PROVIDED DATA:

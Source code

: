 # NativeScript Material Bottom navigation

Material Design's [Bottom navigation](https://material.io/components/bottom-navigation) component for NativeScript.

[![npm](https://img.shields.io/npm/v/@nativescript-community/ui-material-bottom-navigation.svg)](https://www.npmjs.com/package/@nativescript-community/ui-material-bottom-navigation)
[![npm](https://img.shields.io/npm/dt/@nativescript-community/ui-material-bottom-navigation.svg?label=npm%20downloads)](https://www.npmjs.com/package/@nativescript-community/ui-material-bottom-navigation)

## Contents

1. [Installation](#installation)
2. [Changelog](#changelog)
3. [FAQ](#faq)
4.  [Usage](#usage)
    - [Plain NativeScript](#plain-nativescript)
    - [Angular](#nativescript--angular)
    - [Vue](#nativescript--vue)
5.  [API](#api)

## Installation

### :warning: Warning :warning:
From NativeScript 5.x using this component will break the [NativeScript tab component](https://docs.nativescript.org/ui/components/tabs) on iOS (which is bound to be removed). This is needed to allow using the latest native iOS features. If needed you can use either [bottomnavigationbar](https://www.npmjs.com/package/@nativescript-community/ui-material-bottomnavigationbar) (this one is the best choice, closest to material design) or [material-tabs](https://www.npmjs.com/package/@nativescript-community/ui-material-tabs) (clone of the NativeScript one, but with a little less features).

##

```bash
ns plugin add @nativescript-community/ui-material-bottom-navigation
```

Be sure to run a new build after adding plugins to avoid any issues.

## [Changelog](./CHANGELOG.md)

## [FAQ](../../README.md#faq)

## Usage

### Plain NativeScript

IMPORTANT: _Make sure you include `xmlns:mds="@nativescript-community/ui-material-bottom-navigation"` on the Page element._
---
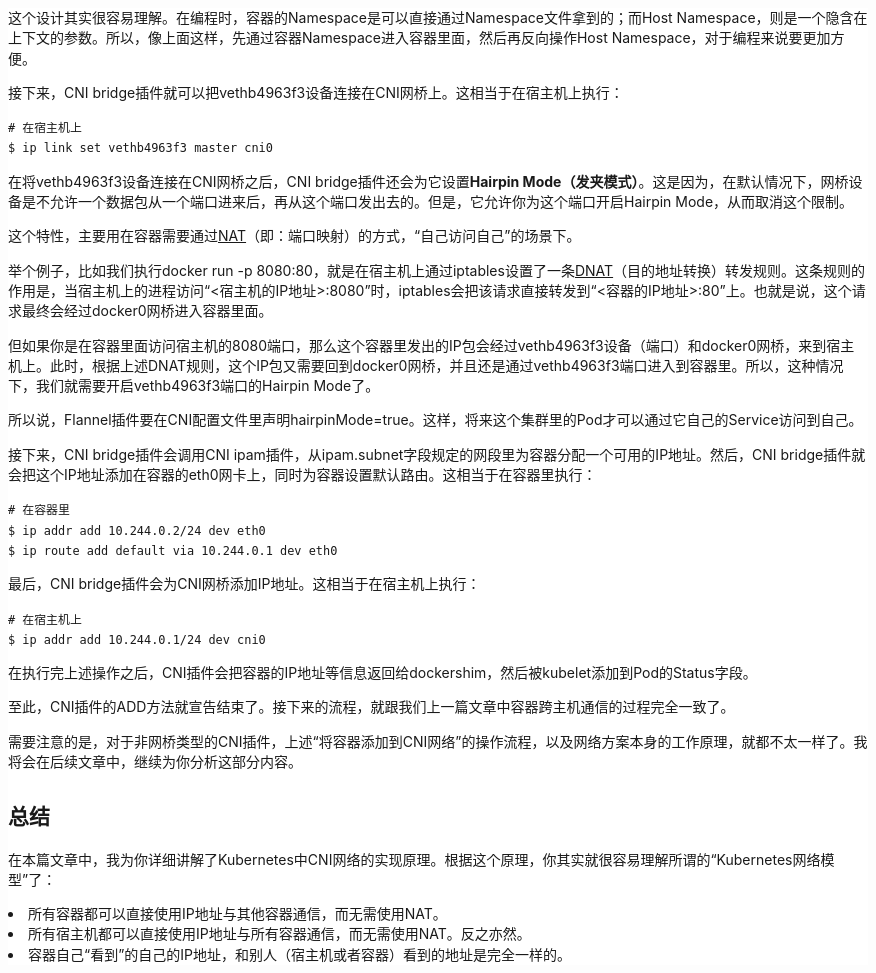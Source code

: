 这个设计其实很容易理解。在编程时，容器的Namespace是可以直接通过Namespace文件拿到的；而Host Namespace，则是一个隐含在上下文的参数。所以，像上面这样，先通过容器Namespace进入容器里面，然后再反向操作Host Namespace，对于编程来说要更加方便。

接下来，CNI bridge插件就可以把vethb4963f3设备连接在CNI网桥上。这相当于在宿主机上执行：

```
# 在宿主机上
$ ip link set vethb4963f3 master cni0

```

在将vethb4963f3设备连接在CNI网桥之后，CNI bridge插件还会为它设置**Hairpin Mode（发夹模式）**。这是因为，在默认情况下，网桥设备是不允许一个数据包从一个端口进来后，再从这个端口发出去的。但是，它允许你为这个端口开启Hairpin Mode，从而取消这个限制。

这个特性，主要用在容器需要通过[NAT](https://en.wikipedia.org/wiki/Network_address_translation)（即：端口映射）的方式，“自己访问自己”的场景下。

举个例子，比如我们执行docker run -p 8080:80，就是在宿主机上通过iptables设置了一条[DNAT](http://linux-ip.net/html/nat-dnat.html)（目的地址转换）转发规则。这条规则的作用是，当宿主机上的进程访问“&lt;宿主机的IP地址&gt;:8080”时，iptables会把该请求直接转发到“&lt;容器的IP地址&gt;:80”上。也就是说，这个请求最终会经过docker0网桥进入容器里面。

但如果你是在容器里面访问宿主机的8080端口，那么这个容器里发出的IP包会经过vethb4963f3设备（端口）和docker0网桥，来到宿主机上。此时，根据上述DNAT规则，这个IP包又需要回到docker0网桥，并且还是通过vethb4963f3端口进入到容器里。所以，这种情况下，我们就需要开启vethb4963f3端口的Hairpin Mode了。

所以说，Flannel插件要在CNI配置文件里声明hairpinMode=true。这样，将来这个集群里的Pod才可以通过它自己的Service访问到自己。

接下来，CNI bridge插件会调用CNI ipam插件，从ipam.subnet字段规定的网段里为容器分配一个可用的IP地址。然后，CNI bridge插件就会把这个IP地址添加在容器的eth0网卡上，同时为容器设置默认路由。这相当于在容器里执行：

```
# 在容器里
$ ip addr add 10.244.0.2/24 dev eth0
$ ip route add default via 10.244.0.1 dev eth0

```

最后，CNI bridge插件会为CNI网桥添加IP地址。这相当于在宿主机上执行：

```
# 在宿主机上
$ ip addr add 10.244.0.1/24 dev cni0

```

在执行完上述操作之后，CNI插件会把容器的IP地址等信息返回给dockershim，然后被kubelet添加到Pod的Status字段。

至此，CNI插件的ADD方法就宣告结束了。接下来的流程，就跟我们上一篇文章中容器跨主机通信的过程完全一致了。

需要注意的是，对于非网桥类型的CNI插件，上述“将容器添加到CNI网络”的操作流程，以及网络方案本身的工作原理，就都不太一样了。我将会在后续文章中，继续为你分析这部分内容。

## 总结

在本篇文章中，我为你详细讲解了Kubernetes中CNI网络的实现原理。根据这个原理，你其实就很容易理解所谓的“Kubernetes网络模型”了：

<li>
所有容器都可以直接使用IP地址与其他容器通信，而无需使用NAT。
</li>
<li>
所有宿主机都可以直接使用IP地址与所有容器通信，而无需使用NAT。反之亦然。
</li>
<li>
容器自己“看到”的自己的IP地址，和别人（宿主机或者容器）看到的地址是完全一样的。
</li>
---
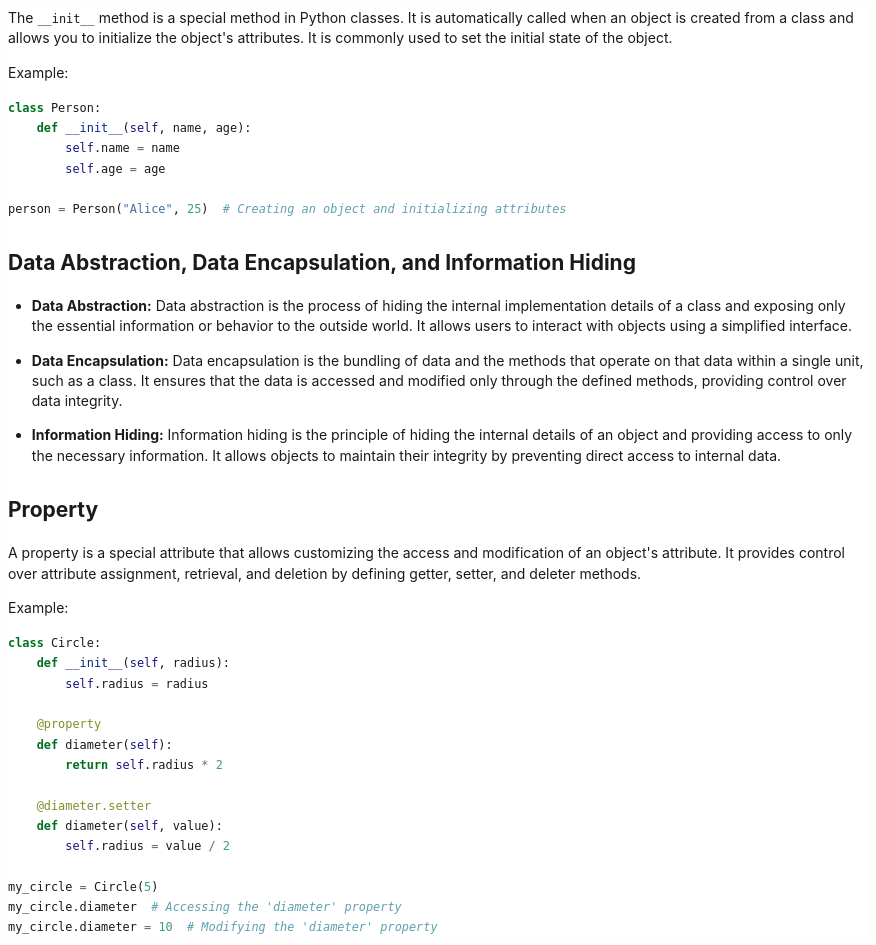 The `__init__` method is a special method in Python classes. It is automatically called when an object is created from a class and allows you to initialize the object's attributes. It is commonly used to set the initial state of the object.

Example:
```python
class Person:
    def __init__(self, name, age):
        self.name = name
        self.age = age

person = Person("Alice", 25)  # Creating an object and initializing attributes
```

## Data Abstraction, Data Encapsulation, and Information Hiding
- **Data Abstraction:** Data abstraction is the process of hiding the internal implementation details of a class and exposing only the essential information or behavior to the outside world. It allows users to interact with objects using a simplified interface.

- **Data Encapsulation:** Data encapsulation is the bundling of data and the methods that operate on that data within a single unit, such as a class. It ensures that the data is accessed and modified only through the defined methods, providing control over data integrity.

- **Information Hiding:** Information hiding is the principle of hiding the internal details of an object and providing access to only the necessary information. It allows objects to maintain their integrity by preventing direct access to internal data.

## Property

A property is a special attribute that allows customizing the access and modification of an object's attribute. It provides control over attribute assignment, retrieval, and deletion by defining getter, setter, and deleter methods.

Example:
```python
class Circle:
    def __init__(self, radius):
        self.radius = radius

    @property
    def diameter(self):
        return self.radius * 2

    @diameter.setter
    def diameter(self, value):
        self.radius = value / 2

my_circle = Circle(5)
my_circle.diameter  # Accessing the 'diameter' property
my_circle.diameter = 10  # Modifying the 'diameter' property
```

WORK REQUEST: Could you set down, exactly as written, the lines above between the one holding "接下来，CNI bridge插件就可以把" and the one holding "所以说，Flannel插件要", inclusive, and nothing more?

WRITTEN ANSWER:
接下来，CNI bridge插件就可以把vethb4963f3设备连接在CNI网桥上。这相当于在宿主机上执行：

```
# 在宿主机上
$ ip link set vethb4963f3 master cni0

```

在将vethb4963f3设备连接在CNI网桥之后，CNI bridge插件还会为它设置**Hairpin Mode（发夹模式）**。这是因为，在默认情况下，网桥设备是不允许一个数据包从一个端口进来后，再从这个端口发出去的。但是，它允许你为这个端口开启Hairpin Mode，从而取消这个限制。

这个特性，主要用在容器需要通过[NAT](https://en.wikipedia.org/wiki/Network_address_translation)（即：端口映射）的方式，“自己访问自己”的场景下。

举个例子，比如我们执行docker run -p 8080:80，就是在宿主机上通过iptables设置了一条[DNAT](http://linux-ip.net/html/nat-dnat.html)（目的地址转换）转发规则。这条规则的作用是，当宿主机上的进程访问“&lt;宿主机的IP地址&gt;:8080”时，iptables会把该请求直接转发到“&lt;容器的IP地址&gt;:80”上。也就是说，这个请求最终会经过docker0网桥进入容器里面。

但如果你是在容器里面访问宿主机的8080端口，那么这个容器里发出的IP包会经过vethb4963f3设备（端口）和docker0网桥，来到宿主机上。此时，根据上述DNAT规则，这个IP包又需要回到docker0网桥，并且还是通过vethb4963f3端口进入到容器里。所以，这种情况下，我们就需要开启vethb4963f3端口的Hairpin Mode了。

所以说，Flannel插件要在CNI配置文件里声明hairpinMode=true。这样，将来这个集群里的Pod才可以通过它自己的Service访问到自己。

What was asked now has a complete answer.